緊急事態にそんなことしていて良いのかよ。
これは僕にとってチャンスなのか?
いやそんなことは無いな。楽に死ねなくなったっていうだけだ。
「さあゲームスタートよ!」
「ウオー!」
開始と同時に大男が猛然と突っ込んでくる。
僕は筋肉モリモリマッチョな大男のショルダータックルをまともに食らった。
とても耐えられるようなものじゃなかった。
そして避けられるようなものでもなかった。
まるで交通事故みたいな強い衝撃をうけて僕は吹っ飛び、人工芝の上を無様に転がる。
「フウウウウ!」「イエエエエ!」
マルガレーテの取り巻きたちがドッと歓声を上げた。
「ぐ、ゲフッ、ゴホッ!」
痛い、苦しい! 身体中がバラバラになったみたいだ!
情けないことに僕はたった一発でダウンしてしまった。
「……あらもう終わりなの、駄目よそんなの」
マルガレーテは拳銃のようなものを取り出し、あろうことか倒れて動けない葵さんに照準を合わせた。
「この女、貴方の恋人なのかしら? 仲がよさそうだったわね?」
「や、やめて……」
プシュン、とかすかな音をたてて光線が発射される。
葵さんの顔面すれすれをかすめ、地面に焦げた穴があいた。
「やめろって、言っているだろ!」
僕はめまいでフラフラする身体に鞭打って立ち上がった。
みっともない姿をみてマルガレーテは笑う。
「フッ、立てるんじゃない。

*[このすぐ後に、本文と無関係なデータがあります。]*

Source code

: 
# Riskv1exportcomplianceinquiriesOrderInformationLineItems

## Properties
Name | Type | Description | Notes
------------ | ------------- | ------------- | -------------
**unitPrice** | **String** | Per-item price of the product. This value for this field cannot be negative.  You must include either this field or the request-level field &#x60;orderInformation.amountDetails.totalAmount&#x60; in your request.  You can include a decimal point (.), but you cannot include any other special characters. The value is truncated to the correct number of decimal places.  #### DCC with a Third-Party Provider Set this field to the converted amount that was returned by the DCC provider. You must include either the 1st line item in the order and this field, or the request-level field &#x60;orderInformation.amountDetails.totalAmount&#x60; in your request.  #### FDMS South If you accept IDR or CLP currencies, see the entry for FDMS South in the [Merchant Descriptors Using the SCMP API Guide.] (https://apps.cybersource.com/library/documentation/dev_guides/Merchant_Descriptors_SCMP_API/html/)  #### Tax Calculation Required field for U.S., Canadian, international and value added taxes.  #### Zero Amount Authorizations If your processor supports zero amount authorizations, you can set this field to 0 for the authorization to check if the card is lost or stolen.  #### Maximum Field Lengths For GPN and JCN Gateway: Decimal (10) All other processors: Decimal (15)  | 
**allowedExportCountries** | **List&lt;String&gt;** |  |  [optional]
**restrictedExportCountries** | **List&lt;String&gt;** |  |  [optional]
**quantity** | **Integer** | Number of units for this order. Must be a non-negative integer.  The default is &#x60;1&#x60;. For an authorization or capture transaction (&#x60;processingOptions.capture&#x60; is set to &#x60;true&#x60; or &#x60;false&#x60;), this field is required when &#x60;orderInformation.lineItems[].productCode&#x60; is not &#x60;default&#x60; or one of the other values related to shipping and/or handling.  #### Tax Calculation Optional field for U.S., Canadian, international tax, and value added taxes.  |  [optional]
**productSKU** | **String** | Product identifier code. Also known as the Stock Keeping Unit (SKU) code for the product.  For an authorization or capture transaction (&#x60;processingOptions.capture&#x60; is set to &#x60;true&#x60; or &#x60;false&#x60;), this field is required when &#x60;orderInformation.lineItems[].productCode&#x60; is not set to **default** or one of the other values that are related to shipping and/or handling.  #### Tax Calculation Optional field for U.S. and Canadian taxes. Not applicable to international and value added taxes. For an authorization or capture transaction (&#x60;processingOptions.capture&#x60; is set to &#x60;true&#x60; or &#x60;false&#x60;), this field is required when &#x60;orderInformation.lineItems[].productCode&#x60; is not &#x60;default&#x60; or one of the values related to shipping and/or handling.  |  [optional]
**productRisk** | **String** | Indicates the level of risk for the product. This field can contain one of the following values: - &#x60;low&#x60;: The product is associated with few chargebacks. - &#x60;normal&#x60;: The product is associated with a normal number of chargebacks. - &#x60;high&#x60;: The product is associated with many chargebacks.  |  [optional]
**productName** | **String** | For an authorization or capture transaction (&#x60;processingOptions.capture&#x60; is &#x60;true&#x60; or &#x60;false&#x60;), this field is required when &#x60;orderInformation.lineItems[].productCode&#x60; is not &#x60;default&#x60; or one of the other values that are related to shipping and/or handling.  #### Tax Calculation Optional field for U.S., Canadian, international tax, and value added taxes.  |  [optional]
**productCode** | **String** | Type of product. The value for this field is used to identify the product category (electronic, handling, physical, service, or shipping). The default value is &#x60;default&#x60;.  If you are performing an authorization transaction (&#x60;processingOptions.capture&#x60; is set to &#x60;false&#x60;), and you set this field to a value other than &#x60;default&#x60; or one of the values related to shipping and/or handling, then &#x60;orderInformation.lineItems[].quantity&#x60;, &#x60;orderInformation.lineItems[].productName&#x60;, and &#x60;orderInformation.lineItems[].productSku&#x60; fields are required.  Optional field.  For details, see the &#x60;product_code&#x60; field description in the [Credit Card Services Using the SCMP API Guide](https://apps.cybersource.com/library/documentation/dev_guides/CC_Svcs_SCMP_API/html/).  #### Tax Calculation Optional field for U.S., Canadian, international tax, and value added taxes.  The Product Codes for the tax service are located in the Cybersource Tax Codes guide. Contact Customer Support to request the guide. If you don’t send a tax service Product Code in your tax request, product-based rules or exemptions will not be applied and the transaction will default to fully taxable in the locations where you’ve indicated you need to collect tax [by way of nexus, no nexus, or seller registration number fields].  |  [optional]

次に倒れたらこの女の脚を撃つわ。次に腕、次に胴体。顔は特別丁寧に壊してあげるから、楽しみにしてね!」
「なんなんだよ、なんなんだよお前!」
そんなに僕が憎いのかよ、だったら僕を撃てばいいだろ!
詰め寄ろうとする僕の頭を大男が捕まえた。
「ヘイボーイ、俺とのダンスが終わっていないぜ」
男は怪力で僕の髪をつかみ上げ、グローブのように大きな手で僕の顔面を引っぱたいた。
激痛というより、衝撃。
目の前に火花が散った。
そのまま続けて一発、二発、三発。
顔に激しい衝撃が走るたびに意識が薄れていく。
鼻や口からびっくりするほど大量の血があふれ出す。
やっぱり死ぬのか、僕は。
そりゃそうだよな、死なずにすむ方法なんてあるわけない。
僕は自分の身体が深刻な状態にあることをまるで他人事のように感じていた。
痛みがひど過ぎると麻痺して何も感じなくなるっていうけど、恐怖心も同じなのかな。
このまま何もかも投げ出して楽になってしまおうと、そう思ってしまう。
だけど諦めようとした寸前、悪意に満ちた笑みを浮かべるマルガレーテと目が合った。
そうだ、このまま死んだら葵さんがズタズタにされる。
そんな事をさせてたまるか。
あきらめるな、戦え時田悠。
こんな痛みが何だ。血の一滴でも残っているうちは諦めるな。
死ぬのはあいつと一緒だ、マルガレーテを許すな。
葵さんを狙ったこいつだけは!
「アガッ!?」
鈍い悲鳴を上げて、突然大男が前のめりに倒れた。
僕もその下敷きになる。
休憩を……ほんの少しだけでも休憩するんだ……。
「な、何よ?」
マルガレーテと取り巻きの男たちから、ざわめきが生まれる。
また彼女が顎をしゃくると、次の男がゆっくりと近づいてきた。
僕にとって幸いだったのは、次の人が僕より多少大きい程度の体格だったことだ。
気絶して動かない大男の陰から、僕は次の対戦相手をテーザーガンで撃った。
岡持さんが突入直前にくれたあの電気銃で。
「……!」
その男は悲鳴も上げずに感電する。
動けなくなった男に僕は前からしがみつき、腰のベルトをつかみ上げて盾にした。
「ファーック!!」
男たちが銃を構える。動物型の兵器たちもきっと同じだっただろう。
だが仲間ごと撃つほど薄情ではなかったようだ。
撃つか撃たぬか敵が迷っている数秒の間に、僕はマルガレーテに肉薄することができた。
「ヒッ……」
綺麗な顔を恐怖にゆがめる彼女の身体に、僕はテーザーガンを撃ちこむ。
それと同時にタックルで押し倒した。
「ウオオオッ!」
死ね! 死ね! 死ねこのクソッタレ!
転がって位置を交換しながら、僕は銃の引き金を彼女にむけて引きまくった。
司令官と揉みくちゃになっているので男たちは銃を撃てない。
全ての方向から『マイガー!』とか『ホーリーシット!』とかの怒声が聞こえてくる。
完全に包囲されているんだ、
敵のど真ん中に突っ込んだのだから当たり前のこと。
僕はすぐに死ぬだろう。
もうそれでいい。
だがこいつだけは、葵さんを狙ったこいつだけは生かしておけない!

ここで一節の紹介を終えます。